How does John begin his message? He starts with God’s character. God is light, and in him there is no darkness. You might think he would start off with, “We’re all a bunch of sinners and God is angry with us.” But he begins with God’s character. The message that John heard from Jesus is that God is light, and in him there is no darkness.

What does it mean for God to be light? I think we can think of this in at least four ways. One, God is brilliant. We talk about God’s glory, and one of the ideas behind the word “glory” is God’s brilliance. When Jesus was born, an angel announced his birth to shepherds. In Luke’s Gospel, we read, “And an angel of the Lord appeared to them, and the glory of the Lord shone around them, and they were filled with great fear” (Luke 2:9). The night sky was filled with light, the “glory of the Lord.” God is radiant, brilliant, gleaming. He is glorious.

Two, God is the source of life. The light of the sun brings life. If the sun somehow stopped shining, within a matter of days, the earth would be too cold for us to live on. Photosynthesis would stop and plant life would start to die. We need the light of the sun to live. Likewise, God is the source of life.

Three, God reveals truth. God is the source of truth. Jesus said that he himself is truth (John 14:6). The presence of light in this room allows us to see things as they really are. (Or, the light in this room allows us to see how things look in this light. Colors can look different based on the type of light.) When people say, “I’ve seen the light,” they mean they’ve come to know the truth. That’s why people in cartoons have light bulbs appear in those thought bubbles when they have an idea.

I think it’s important to see that God is the truth that makes sense of everything else. C. S. Lewis once wrote, “I believe in Christianity as I believe the sun has risen, not only because I see it, but because by it I see everything else.”[2] The light of God allows us to make sense of everything else that we experience in this life.

Four, light is often associated with moral purity. God is perfectly good. He is the source and standard of moral purity. Those who want to connect to God need to come into the light. This is related to the previous point about truth. People who want to hide the truth and hide their wrongdoing hide in the dark. People who have nothing to hide walk in the light. Bringing wrong deeds into the light is a way to expose them and purify them. Louis Brandeis, the namesake of my alma mater, Brandeis University, and a Supreme Court Justice, once said, “Sunlight is said to be the best of disinfectants.”

So, God is glorious, beautiful, true, and good. He is the author and sustainer of life, the source of truth and beauty, and the source of goodness. And if we want to have a relationship with him, we must come out of the darkness and into the light. That’s what John means in verse 6: “If we say we have fellowship with him while we walk in darkness, we lie and do not practice the truth.” John says it is impossible to walk in the darkness and have fellowship with God. You can’t have a right, intimate relationship with God while walking in the dark. If you say that you can do both, you’re a liar and the truth isn’t in you.

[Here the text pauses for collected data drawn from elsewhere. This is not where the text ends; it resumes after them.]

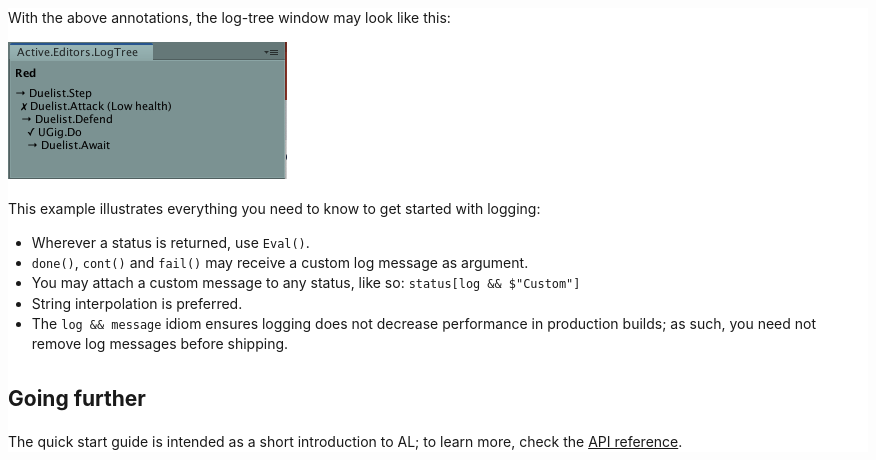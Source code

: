 With the above annotations, the log-tree window may look like this:

![Active Logic logger output](Images/activeLogicTreeView.png)

This example illustrates everything you need to know to get started with logging:

- Wherever a status is returned, use `Eval()`.
- `done()`, `cont()` and `fail()` may receive a custom log message as argument.
- You may attach a custom message to any status, like so: `status[log && $"Custom"]`
- String interpolation is preferred.
- The `log && message` idiom ensures logging does not decrease performance in production builds; as such, you need not remove log messages before shipping.

## Going further

The quick start guide is intended as a short introduction to AL; to learn more, check the [API reference](Reference/Overview.md).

What does it mean to walk in darkness? Perhaps we should let Jesus give us the answer. We all know John 3:16. But we don’t always pay attention to the verses that follow. Let’s read John 3:16–21:

16 “For God so loved the world, that he gave his only Son, that whoever believes in him should not perish but have eternal life. 17 For God did not send his Son into the world to condemn the world, but in order that the world might be saved through him. 18 Whoever believes in him is not condemned, but whoever does not believe is condemned already, because he has not believed in the name of the only Son of God. 19 And this is the judgment: the light has come into the world, and people loved the darkness rather than the light because their works were evil. 20 For everyone who does wicked things hates the light and does not come to the light, lest his works should be exposed. 21 But whoever does what is true comes to the light, so that it may be clearly seen that his works have been carried out in God.”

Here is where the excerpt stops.